Another interesting aspect of child support is that child support is based upon what your ability to earn is, and not on what you choose to earn.
If you or your spouse came home from work today and said, “Honey, I’ve had enough of this rat race, I’m going to become self-employed. This means that while I’ll earn enough to meet our needs and our kids’ needs, we won’t have as much money as we use to, but I won’t have the depression and the headaches, or the mental and physical health problems that this job is causing me,” you could do that. You have the freedom to do that. If you’re married. But not if you’re divorced or never married the parent of your children.
Clearly, a parent is expected to provide sufficient financial support to provide the necessities of life for his/her children. Parents are expected to provide for their children’s basic needs, and unless a parent is a trust fund baby or has some other form of income other than through employment, parents are expected to earn money for the support of their children. But why and how could the law order a parent to provide for his/her children beyond the necessities of life, especially if the parent himself or herself has no desire to earn more money than what it takes to provide himself or herself with the necessities of life?

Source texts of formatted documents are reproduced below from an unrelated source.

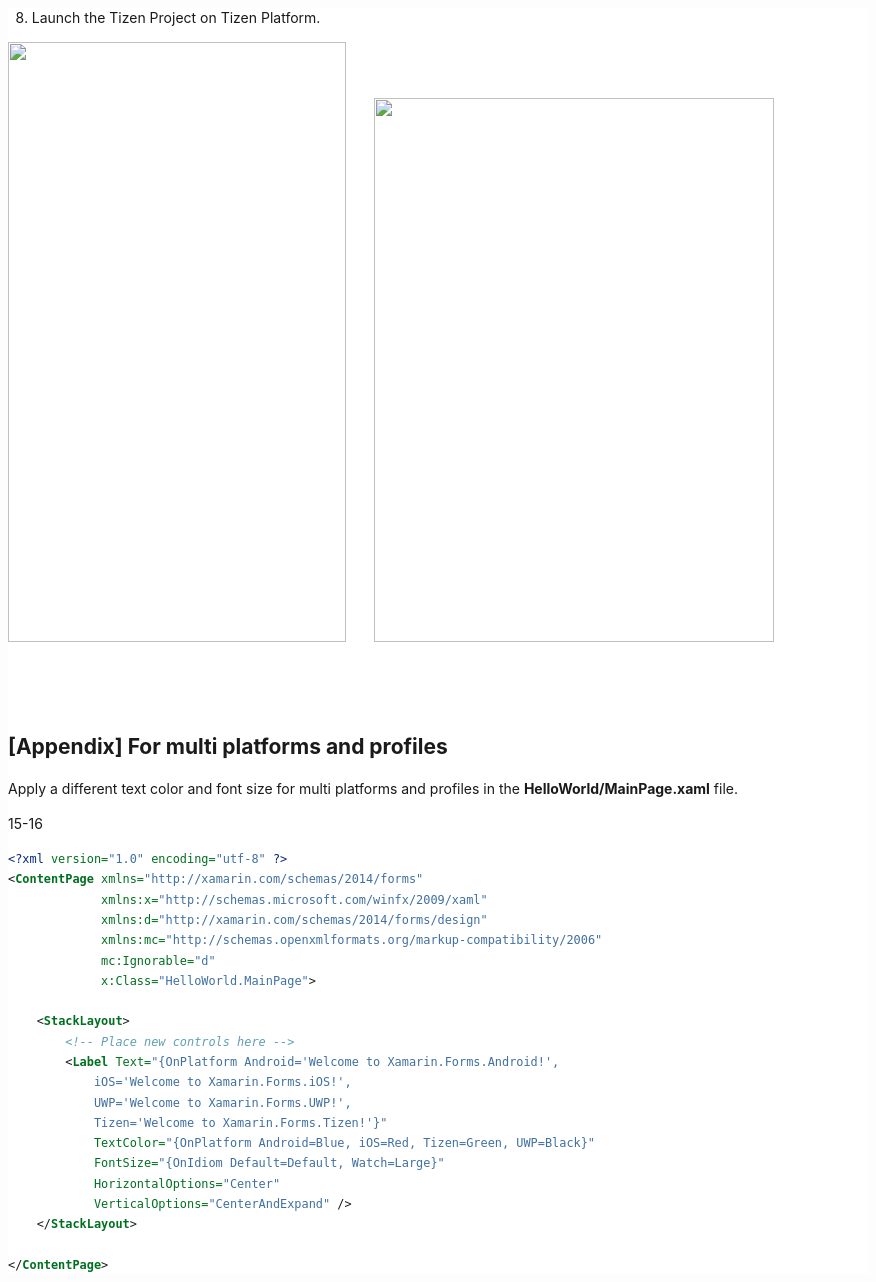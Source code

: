 8. Launch the Tizen Project on Tizen Platform.

<img src="/TizenSchool/assets/images/tutorials/173/M-4.0-x86-2020-02-18-101325.png" style="height:600px; width:338px"/>
     
<img src="/TizenSchool/assets/images/tutorials/173/wearable1.png" style="height:544px; width:400px"/>

<br/> 

## [Appendix] For multi platforms and profiles

Apply a different text color and font size for multi platforms and profiles in the **HelloWorld/MainPage.xaml** file.

<highlight>15-16</highlight>

```xml
<?xml version="1.0" encoding="utf-8" ?>
<ContentPage xmlns="http://xamarin.com/schemas/2014/forms"
             xmlns:x="http://schemas.microsoft.com/winfx/2009/xaml"
             xmlns:d="http://xamarin.com/schemas/2014/forms/design"
             xmlns:mc="http://schemas.openxmlformats.org/markup-compatibility/2006"
             mc:Ignorable="d"
             x:Class="HelloWorld.MainPage">

    <StackLayout>
        <!-- Place new controls here -->
        <Label Text="{OnPlatform Android='Welcome to Xamarin.Forms.Android!',
            iOS='Welcome to Xamarin.Forms.iOS!',
            UWP='Welcome to Xamarin.Forms.UWP!',
            Tizen='Welcome to Xamarin.Forms.Tizen!'}"
            TextColor="{OnPlatform Android=Blue, iOS=Red, Tizen=Green, UWP=Black}"
            FontSize="{OnIdiom Default=Default, Watch=Large}"
            HorizontalOptions="Center"
            VerticalOptions="CenterAndExpand" />
    </StackLayout>

</ContentPage>

```
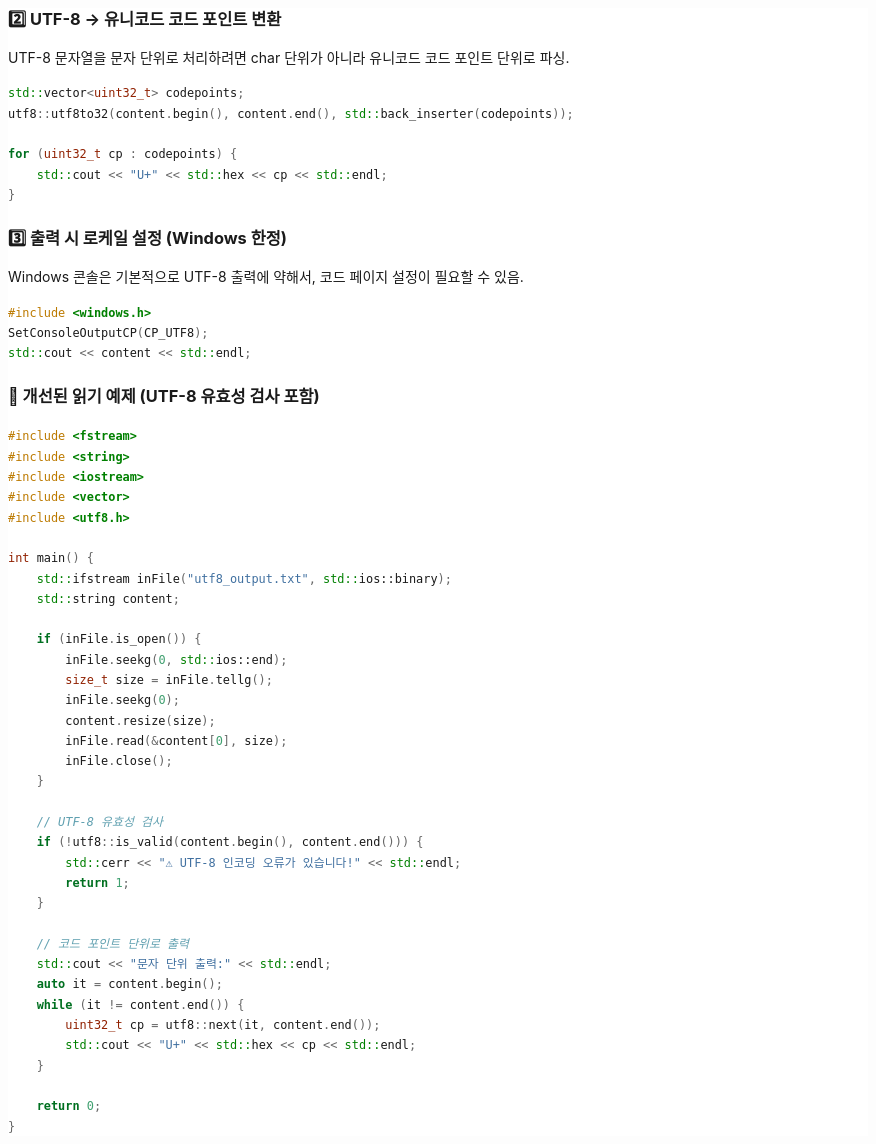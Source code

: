 
### 2️⃣ UTF-8 → 유니코드 코드 포인트 변환
UTF-8 문자열을 문자 단위로 처리하려면 char 단위가 아니라 유니코드 코드 포인트 단위로 파싱.
```cpp
std::vector<uint32_t> codepoints;
utf8::utf8to32(content.begin(), content.end(), std::back_inserter(codepoints));

for (uint32_t cp : codepoints) {
    std::cout << "U+" << std::hex << cp << std::endl;
}
```


### 3️⃣ 출력 시 로케일 설정 (Windows 한정)
Windows 콘솔은 기본적으로 UTF-8 출력에 약해서, 코드 페이지 설정이 필요할 수 있음.
```cpp
#include <windows.h>
SetConsoleOutputCP(CP_UTF8);
std::cout << content << std::endl;
```

### 📌 개선된 읽기 예제 (UTF-8 유효성 검사 포함)
```cpp
#include <fstream>
#include <string>
#include <iostream>
#include <vector>
#include <utf8.h>

int main() {
    std::ifstream inFile("utf8_output.txt", std::ios::binary);
    std::string content;

    if (inFile.is_open()) {
        inFile.seekg(0, std::ios::end);
        size_t size = inFile.tellg();
        inFile.seekg(0);
        content.resize(size);
        inFile.read(&content[0], size);
        inFile.close();
    }

    // UTF-8 유효성 검사
    if (!utf8::is_valid(content.begin(), content.end())) {
        std::cerr << "⚠️ UTF-8 인코딩 오류가 있습니다!" << std::endl;
        return 1;
    }

    // 코드 포인트 단위로 출력
    std::cout << "문자 단위 출력:" << std::endl;
    auto it = content.begin();
    while (it != content.end()) {
        uint32_t cp = utf8::next(it, content.end());
        std::cout << "U+" << std::hex << cp << std::endl;
    }

    return 0;
}
```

What if a parent graduates from medical school and realizes that he/she hates working as a doctor? What if a parent is making a lot of money in an extraordinarily dangerous job and no longer wishes to risk his/her life doing it? Child support orders don’t care.
If you can make a lot of money as a doctor as opposed to the teacher or artist you want to be, you will almost surely be ordered to pay child support based upon what you could earn as a doctor (the court can’t make you work as a doctor, but can order child support to be based upon the income you could/should be earning as a doctor), even if you are not working as a doctor.
If you’re making a lot of money working at that offshore oil rig that killed or maimed your buddy yesterday, and you’ve decided it’s time for you to get a different job that doesn’t put your life at risk, even though it may pay less than what you now earn in the life-threatening job, you will almost certainly be ordered to pay child support based upon what you earned (and could still be earning) at the life-threatening dangerous job, not at the job you want to work. Again, your spouse could never force you to work at a particular job or earn a particular amount of money if you were married, but when you get divorced, the court can effectively force you to keep working at a job you don’t want to do for the sake of paying “child support” not to your children but to your ex-spouse, who is free to spend that money however your ex-spouse wishes.
If you have historically worked overtime to help get you and your family out of debt, and your spouse happens to time the divorce action to occur while you’re still working overtime or shortly after you stopped working overtime, the court will almost surely base child support upon your historic earnings that include your overtime earnings, even if you never intended to work overtime on a permanent basis. You must pay child support based upon what you have historically earned, regardless of the adverse effect it’s having on your mental and/or physical health.
Child support orders like this deprive you of your freedom in the name of “it’s for the children!”